En Misiones, Tercera Posición luego estaría integrada por varios dirigentes a los cuales Ripoll hijo acusa como instigadores del magnicidio. Y los acusa con nombre y apellido: “El principal instigador fue José Carlos Freaza, acompañado por Carlos Cañadas que luego fue diputado por Tercera Posición, Carlos Golpe, que también fue diputado nacional por Tercera Posición, Bicho Luján, que fue intendente. Había un grupo, que primero se llamó Tercera Posición como partido político, luego se empezó a dividir, pero fueron ellos, que era el grupo opositor a mi padre”.

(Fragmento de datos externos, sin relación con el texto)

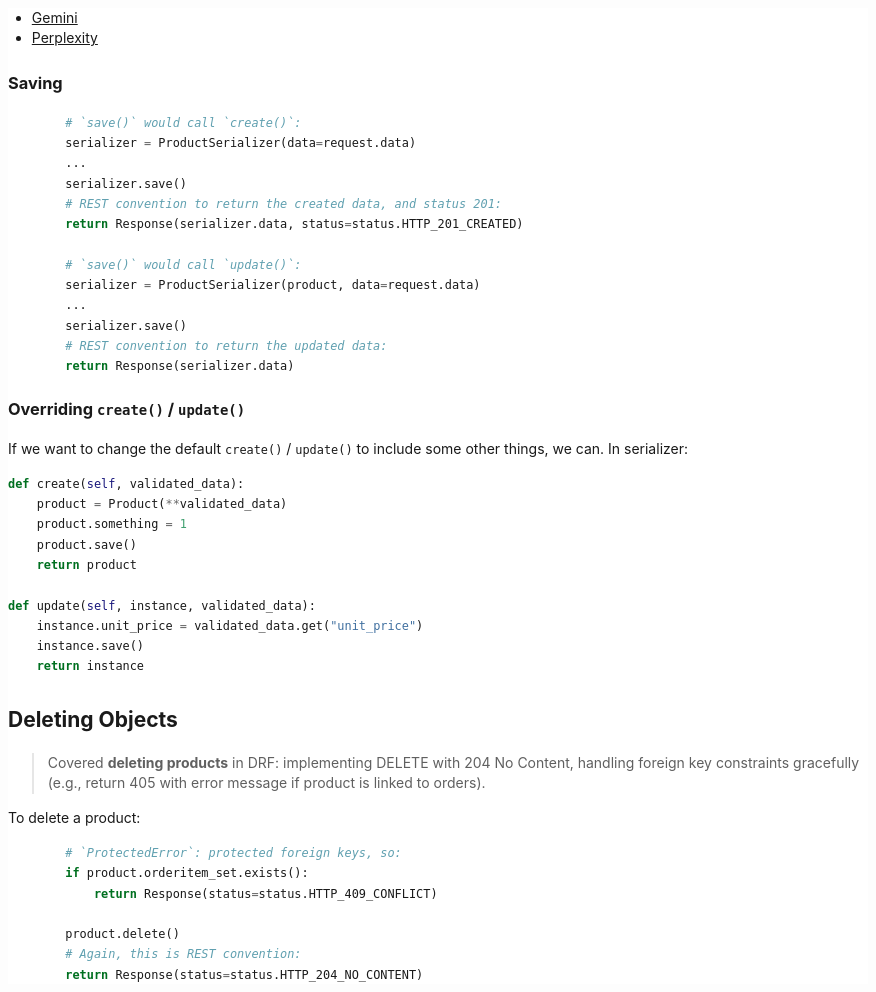 - [Gemini](https://g.co/gemini/share/14197b18ee01)
- [Perplexity](https://www.perplexity.ai/search/put-vs-patch-SbtTvJ71RIOVmx4V5Ak_8A)

### Saving

```py
        # `save()` would call `create()`:
        serializer = ProductSerializer(data=request.data)
        ...
        serializer.save()
        # REST convention to return the created data, and status 201:
        return Response(serializer.data, status=status.HTTP_201_CREATED)

        # `save()` would call `update()`:
        serializer = ProductSerializer(product, data=request.data)
        ...
        serializer.save()
        # REST convention to return the updated data:
        return Response(serializer.data)
```

### Overriding `create()` / `update()`

If we want to change the default `create()` / `update()` to include some other things, we can. In serializer:

```py
def create(self, validated_data):
    product = Product(**validated_data)
    product.something = 1
    product.save()
    return product

def update(self, instance, validated_data):
    instance.unit_price = validated_data.get("unit_price")
    instance.save()
    return instance
```

## Deleting Objects

> Covered **deleting products** in DRF: implementing DELETE with 204 No Content, handling foreign key constraints gracefully (e.g., return 405 with error message if product is linked to orders).

To delete a product:

```py
        # `ProtectedError`: protected foreign keys, so:
        if product.orderitem_set.exists():
            return Response(status=status.HTTP_409_CONFLICT)

        product.delete()
        # Again, this is REST convention:
        return Response(status=status.HTTP_204_NO_CONTENT)
```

“Los de la lista de Gíes se reunían y se contactaban con los congresales, le ofrecían dinero, pero llegaron a la conclusión de que no podían ganar las elecciones internas por lo cual comenzaron a decir que el único camino era que Ripoll se muriera. Me tocó atender varios llamados amenazantes, con insultos y demás. Mi padre nunca le dio importancia a esos llamados, siempre dijo que después del congreso todos se iban a unir de nuevo”, recordó el hijo del político asesinado.

Un pañuelo y tres balazos

El magnicidio se cometió el 10 de diciembre de 1972, a las 10.50, en la vereda de la antigua de sede del PJ, ubicada frente al mástil de las avenidas Mitre y Uruguay de Posadas.

Ripoll había llegado caminando desde su casa por calle Junín. Estaba junto a su hijo en la vereda aguardando los resultados del congreso peronista que se llevaba adelante dentro de la sede. Allí les tomaron la última fotografía (portada).

En un momento, una persona agitó un pañuelo desde una ventana superior del edificio y esa fue la señal para que Avelino Grahl cruzase la avenida desde un bar para rematar a balazos al pre-candidato que tenía todo dado para imponerse en las elecciones internas.

Fueron dos intentos fallidos y otros tres disparos en la cabeza con un revólver, que pudo ser calibre 32 o 38 milímetros. Luego apuntó a algunos otros presentes y se entregó sin más ante el comisario que estaba en el lugar. Ripoll hijo presenció absolutamente todo y vio morir a su padre en sus brazos.

Grahl era otro peronista y en no pocas ocasiones fue alojado por Ripoll en su casa cuando no había colectivo para que regrese a Aristóbulo del Valle, de donde era oriundo.

“Avelino, el verdugo de mi padre, se quedaba en mi casa a veces. Se quedaba en mi habitación, dormía en mi casa. Yo lo conocía muy bien, pero bueno, como dicen siempre: ‘billetera mata galán’, y a él le ofrecieron unos pesos y le dieron de tomar toda la noche anterior para que cometa el crimen. Le habían llenado la cabeza con pensamientos en contra de mi padre”, sostuvo Ripoll hijo.

El magnicida quedó detenido, pero solo permaneció cuatro meses privado de su libertad, ya que al año siguiente fue favorecido por la amnistía del presidente Héctor Cámpora para prisioneros por razones políticas: “Esa amnistía la gestionaron Freaza y Golpe (Carlos) y se la otorgó la Justicia provincial de Misiones”, señaló.

El crimen quedó impune. Grahl un tiempo residió en Posadas y falleció hace al menos una década. Se llevó la verdad a la tumba.

Tras el asesinato, Gíes y Alterach retiraron la fórmula y las elecciones a gobernador de la provincia de aquel 15 de abril de 1973 finalmente fueron ganadas por Juan Manuel Irrazábal y César Napoleón Ayrault, por el Frejuli, quienes en noviembre de ese fallecieron tras sufrir en Puerto Iguazú un accidente aéreo que para muchos se trató de un atentado de la Triple A.